In dealing with O'Connor's visit the
Inky failed to publish a single editorial or Commentary piece
on O'Connor, offering only a lengthy front page article by James
M. O'Neill and Stephen Henderson on "City honors O'Connor
at key moment" (July 3, 2003). That article makes O'Connor
out to be an unqualified marvel, her Liberty Medal awarded for
qualities of "independence, leadership, and a nose for justice."
Quotes are given that she is a "trailblazer and a pioneer,"
"receptive to compromises," and altogether meritorious.
No critical analysis or word is to be found anywhere in this
article.
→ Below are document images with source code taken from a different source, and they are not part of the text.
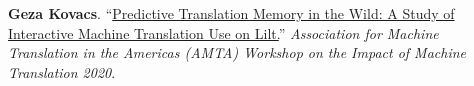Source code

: 
\textbf{Geza Kovacs}. ``\href{https://aclanthology.org/2020.amta-impact.7/}{Predictive Translation Memory in the Wild: A Study of Interactive Machine Translation Use on Lilt.}'' \emph{Association for Machine Translation in the Americas (AMTA) Workshop on the Impact of Machine Translation 2020}.\\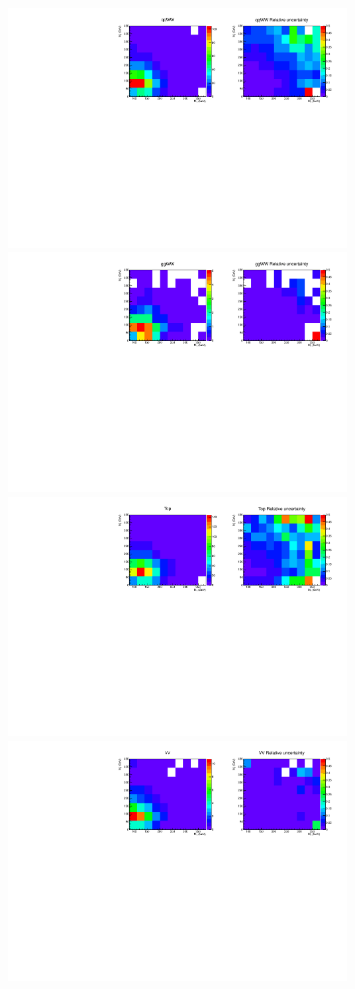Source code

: \begin{figure}[htp]
\centering
\includegraphics[width=0.8\textwidth]{figures/2dtemplate_qqWW_mH400_1j.pdf}
\includegraphics[width=0.8\textwidth]{figures/2dtemplate_ggWW_mH400_1j.pdf}
\includegraphics[width=0.8\textwidth]{figures/2dtemplate_Top_mH400_1j.pdf}
\includegraphics[width=0.8\textwidth]{figures/2dtemplate_VV_mH400_1j.pdf}

\end{figure}

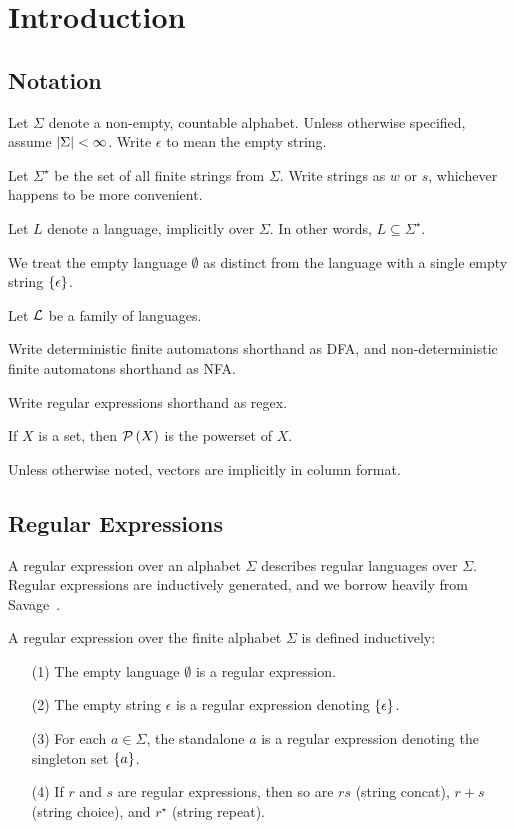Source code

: \section{Introduction}

\subsection{Notation}

Let \(\Sigma\) denote a non-empty, countable alphabet.
Unless otherwise specified, assume \(\left\lvert\Sigma\right\rvert < \infty\).
Write \(\epsilon\) to mean the empty string.

Let \(\Sigma^\star\) be the set of all finite strings from \(\Sigma\).
Write strings as \(w\) or \(s\), whichever happens to be more convenient.

Let \(L\) denote a language, implicitly over \(\Sigma\).
In other words, \(L \subseteq \Sigma^\star\).

We treat the empty language \(\emptyset\) as distinct from
the language with a single empty string \(\left\{\epsilon\right\}\).

Let \(\mathcal{L}\) be a family of languages.

Write deterministic finite automatons shorthand as DFA,
and non-deterministic finite automatons shorthand as NFA.

Write regular expressions shorthand as regex.

If \(X\) is a set, then \(\mathcal{P}\left(X\right)\) is the powerset of \(X\).

Unless otherwise noted, vectors are implicitly in column format.


\subsection{Regular Expressions}
A regular expression over an alphabet \(\Sigma\) describes regular
languages over \(\Sigma\).
Regular expressions are inductively generated,
and we borrow heavily from Savage~\cite{savage1998models}.

\begin{definition}
  A regular expression over the finite alphabet \(\Sigma\)
  is defined inductively:
  \begin{enumerate}
    \item[(1)]
      The empty language \(\emptyset\) is a regular expression.

    \item[(2)]
      The empty string \(\epsilon\) is a regular expression denoting
      \(\left\{\epsilon\right\}\).

    \item[(3)]
      For each \(a \in \Sigma\),
      the standalone \(a\) is a regular expression
      denoting the singleton set \(\left\{a\right\}\).

    \item[(4)]
      If \(r\) and \(s\) are regular expressions, then so are
      \(rs\) (string concat), \(r + s\) (string choice),
      and \(r^\star\) (string repeat).
  \end{enumerate}
\end{definition}

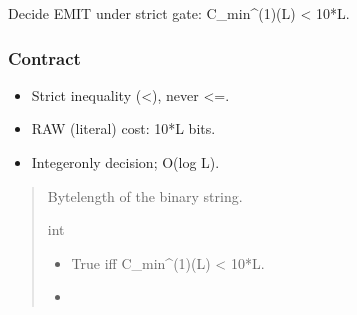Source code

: \documentclass[letterpaper,10pt,english]{sphinxmanual}
\begin{document}

\begin{fulllineitems}
\label{\detokenize{api_reference:clf_calculator.should_emit}}
\pysigstartsignatures
\pysiglinewithargsret
{}
{}
{}
\pysigstopsignatures
\sphinxAtStartPar
Decide EMIT under strict gate: C\_min\textasciicircum{}(1)(L) \textless{} 10*L.


\subsubsection{Contract}
\label{\detokenize{api_reference:id1}}\begin{itemize}
\item {} 
\sphinxAtStartPar
Strict inequality (\textless{}), never \textless{}=.

\item {} 
\sphinxAtStartPar
RAW (literal) cost: 10*L bits.

\item {} 
\sphinxAtStartPar
Integer\sphinxhyphen{}only decision; O(log L).

\end{itemize}
\begin{quote}\begin{description}
\sphinxAtStartPar
{}

\sphinxAtStartPar
Byte\sphinxhyphen{}length of the binary string.

\sphinxAtStartPar
int

\sphinxAtStartPar
{}

\begin{itemize}
\item {} 
\sphinxAtStartPar
{} \textendash{} True iff C\_min\textasciicircum{}(1)(L) \textless{} 10*L.

\item {} 
\sphinxAtStartPar
{}


\end{itemize}
\end{description}
\end{quote}
\end{fulllineitems}
\end{document}
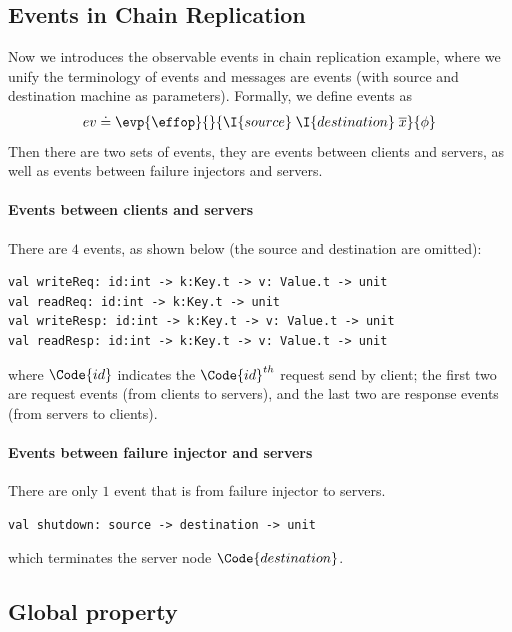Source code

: \subsection{Events in Chain Replication}

Now we introduces the observable events in chain replication example, where we unify the terminology of events and messages are events (with source and destination machine as parameters). Formally, we define events as
\begin{align*}
    ev \doteq \evp{\effop}{}{\I{source}\;\I{destination}\;\overline{x}}{\phi} 
\end{align*}\noindent
Then there are two sets of events, they are events between clients and servers, as well as events between failure injectors and servers.

\paragraph{Events between clients and servers} There are $4$ events, as shown below (the source and destination are omitted):
\begin{verbatim}
val writeReq: id:int -> k:Key.t -> v: Value.t -> unit
val readReq: id:int -> k:Key.t -> unit
val writeResp: id:int -> k:Key.t -> v: Value.t -> unit
val readResp: id:int -> k:Key.t -> v: Value.t -> unit
\end{verbatim}

where $\Code{id}$ indicates the $\Code{id}^{th}$ request send by client; the first two are request events (from clients to servers), and the last two are response events (from servers to clients).

\paragraph{Events between failure injector and servers} There are only $1$ event that is from failure injector to servers.
\begin{verbatim}
val shutdown: source -> destination -> unit
\end{verbatim}

which terminates the server node $\Code{destination}$.

\subsection{Global property}

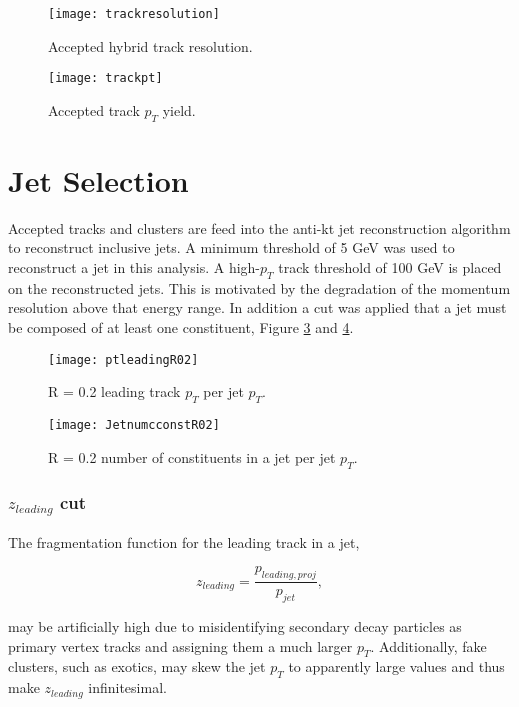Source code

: \begin{figure}[h]
\texttt{[image: trackresolution]}
\centering
\caption{Accepted hybrid track resolution.}
\label{fig:trackresolution}
\end{figure}

\begin{figure}[h]
\texttt{[image: trackpt]}
\centering
\caption{Accepted track $p_{T}$ yield.}
\label{fig:hybtrackpt}
\end{figure}


\section{Jet Selection}

Accepted tracks and clusters are feed into the anti-kt jet reconstruction algorithm to reconstruct inclusive jets.  A minimum threshold of 5 GeV was used to reconstruct a jet in this analysis.  A high-$p_{T}$ track threshold of 100 GeV is placed on the reconstructed jets.  This is motivated by the degradation of the momentum resolution above that energy range.  In addition a cut was applied that a jet must be composed of at least one constituent, Figure \ref{fig:JetPt} and \ref{fig:JetConst}.

\begin{figure}[h]
\texttt{[image: ptleadingR02]}
\centering
\caption{R = 0.2 leading track $p_{T}$ per jet $p_{T}$.}
\label{fig:JetPt}
\end{figure}

\begin{figure}[h]
\texttt{[image: JetnumcconstR02]}
\centering
\caption{R = 0.2 number of constituents in a jet per jet $p_{T}$.}
\label{fig:JetConst}
\end{figure}



\noindent
\subsubsection{$z_{leading}$ cut}

The fragmentation function for the leading track in a jet,

\begin{equation}
z_{leading} = \frac{ p_{leading, proj} }{ p_{jet} },
\label{eq:zleading}
\end{equation}

\noindent
may be artificially high due to misidentifying secondary decay particles as primary vertex tracks and assigning them a much larger $p_{T}$.  Additionally, fake clusters, such as exotics, may skew the jet $p_{T}$ to apparently large values and thus make $z_{leading}$ infinitesimal.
The authors cite her recent decision that "preserved
the use of race in college admissions" and another that
"decried the quality of defense lawyers in death penalty
cases," showing her qualities of independence and "nose
for justice." She is also noted for her conservative core
beliefs "usually supporting states rights and a smaller
federal role" and on "criminal procedure."
Nowhere does this piece mention the immensely
important 2000 case of Bush v. Gore, in which the five Republican
Supreme Court Justices, including O'Connor, interrupted a Florida
vote count to give the presidency to Republican candidate George
Bush. Constitutional law professor Jamin <B.Raskin> says
that this decision was "quite demonstrably the worst Supreme
Court decision in history," in which the "Bandits in
Black Robes...rushed to aid the political party of property and
race privilege in a debased partisan way." Raskin argues
that this decision was worse than the 1857 Dred Scott decision
which found African-American non-citizens, because Dred Scott
was at least closely reasoned and consistent with the nature
of the original constitution, which was a white man's compact.
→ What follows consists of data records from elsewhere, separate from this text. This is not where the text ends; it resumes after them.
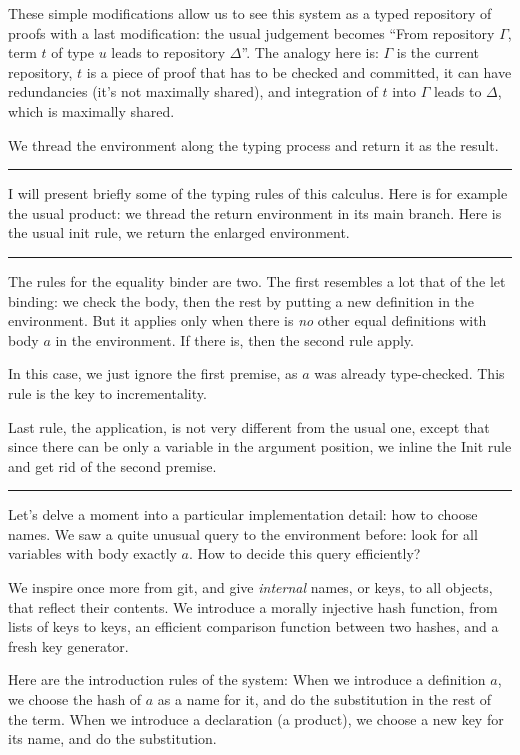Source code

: \documentclass[12pt]{article}
\newcommand{\slide}{\vspace{1em} \hrule \vspace{1em}}
\begin{document}
These simple modifications allow us to see this system as a typed
repository of proofs with a last modification: the usual judgement
becomes ``From repository $\Gamma$, term $t$ of type $u$ leads to
repository $\Delta$''. The analogy here is: $\Gamma$ is the current
repository, $t$ is a piece of proof that has to be checked and
committed, it can have redundancies (it's not maximally shared), and
integration of $t$ into $\Gamma$ leads to $\Delta$, which is maximally
shared.

We thread the environment along the typing process and return it as
the result.

\slide

I will present briefly some of the typing rules of this calculus. Here
is for example the usual product: we thread the return environment in
its main branch. Here is the usual init rule, we return the enlarged
environment.

\slide

The rules for the equality binder are two. The first resembles a lot
that of the \textsf{let} binding: we check the body, then the rest by
putting a new definition in the environment. But it applies only when
there is \emph{no} other equal definitions with body $a$ in the
environment. If there is, then the second rule apply.

In this case, we just ignore the first premise, as $a$ was already
type-checked. This rule is the key to incrementality.

Last rule, the application, is not very different from the usual one,
except that since there can be only a variable in the argument
position, we inline the Init rule and get rid of the second premise.

\slide

Let's delve a moment into a particular implementation detail: how to
choose names. We saw a quite unusual query to the environment before:
look for all variables with body exactly $a$. How to decide this query
efficiently?

We inspire once more from \textsf{git}, and give \emph{internal}
names, or keys, to all objects, that reflect their contents. We
introduce a morally injective hash function, from lists of keys to
keys, an efficient comparison function between two hashes, and a fresh
key generator.

Here are the introduction rules of the system: When we introduce a
definition $a$, we choose the hash of $a$ as a name for it, and do the
substitution in the rest of the term. When we introduce a declaration
(a product), we choose a new key for its name, and do the
substitution.
\end{document}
Bush v. Gore "mocks legal reasoning and represent an affront
to the rule of law." This view is widely held in the law
profession and elsewhere, even if it is suppressed in the Inky.
One of the most notable features of Bush
v. Gore was the willingness of the court majority to run roughshod
over states rights, as it twice overturned Florida state court
actions on the 2000 election despite the fact that Article II
of the Constitution leaves it to "Each State" to appoint
its electors. States rights protagonists O'Connor and company
displayed here an opportunism and politicization of justice that
would be hard to surpass. The Inky has never had a Commentary
column by Raskin or anybody else seriously analyzing Bush v.
Gore, and as I pointed out in "Profiles in Cowardice,"
they never assailed that court decision editorially back in 2000,
saving all their moral indignation for Clinton's last minute
pardons. The Inky has also never had book reviews of Raskin's
fine book on Overruling Democracy (2003) or former Los Angeles
Prosecutor Vincent Bugliosi's powerful analysis of that decision
in The Betrayal of America (2001).
While O'Connor and the Rehnquist court
were wonderfully generous to George Bush in giving him federal
court standing and protection in Florida in 2000, they are much
harsher with ordinary citizens, especially minority citizens.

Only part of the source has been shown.